Government ministry of Egypt

The Ministry of Social Solidarity is the government body responsible for providing social safety networks for Egypt's most vulnerable citizens. Dr. Maya Morsy currently serves as Egypt's Minister of Social Solidarity, succeeding Nivine El-Qabbage. Its vision is to reduce the number of poor in the country by providing support and social safety nets.

==Duties==
NGOs and charities work hand in hand with the Ministry and do a large part of the social safety net work, however, after the
June 2013 Egyptian protests and when Abdel Fattah el-Sisi became president, he stated NGOs had to be carefully vetted for national security reasons. Egypt was widely criticized for this.

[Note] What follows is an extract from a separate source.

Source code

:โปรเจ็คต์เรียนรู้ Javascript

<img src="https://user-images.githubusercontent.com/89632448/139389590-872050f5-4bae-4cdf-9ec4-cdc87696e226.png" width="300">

In August 2013, the ministry began disbanding The Muslim Brotherhood.
In 2014, the ministry reported there were 600 NGOs operating in Egypt. The ministry required NGOs to show transparency and reveal where their funding came from. In 2016, the NGOs Act was passed and the ministry sent letters to NGOs requiring them to disclose activities a month and a half prior to said activities. The NGOs Act passed in 2016 allowed the Ministry of Social Solidarity to disband NGOs but in June 2018, the Egyptian Supreme Constitutional Court stated that clause in the Act was unconstitutional and that the ministry did not have the right to disband NGOs.

== Initiatives ==
The ministry has developed a welfare system, to provide cash and support services to people in need, such as to orphans under 18, children of single mothers, previously imprisoned people, disabled citizens, elderly over 65, divorced women and widows.

In 2015, the ministry began its You Are Stronger Than Drugs campaign featuring football star Mohamed Salah. Again in 2018, the ministry in conjunction with the Ministry of Youth and Sports, launched an anti-addiction advertising campaign featuring Mohamed Salah, to encourage its young citizens to avoid illegal drug use.

Egypt's population explosion is being addressed by the ministry and the United Nations Population Fund (UNFPA) with a campaign begun in 2018 called two is enough to promote the use of birth control. The campaign is set to continue until 2030.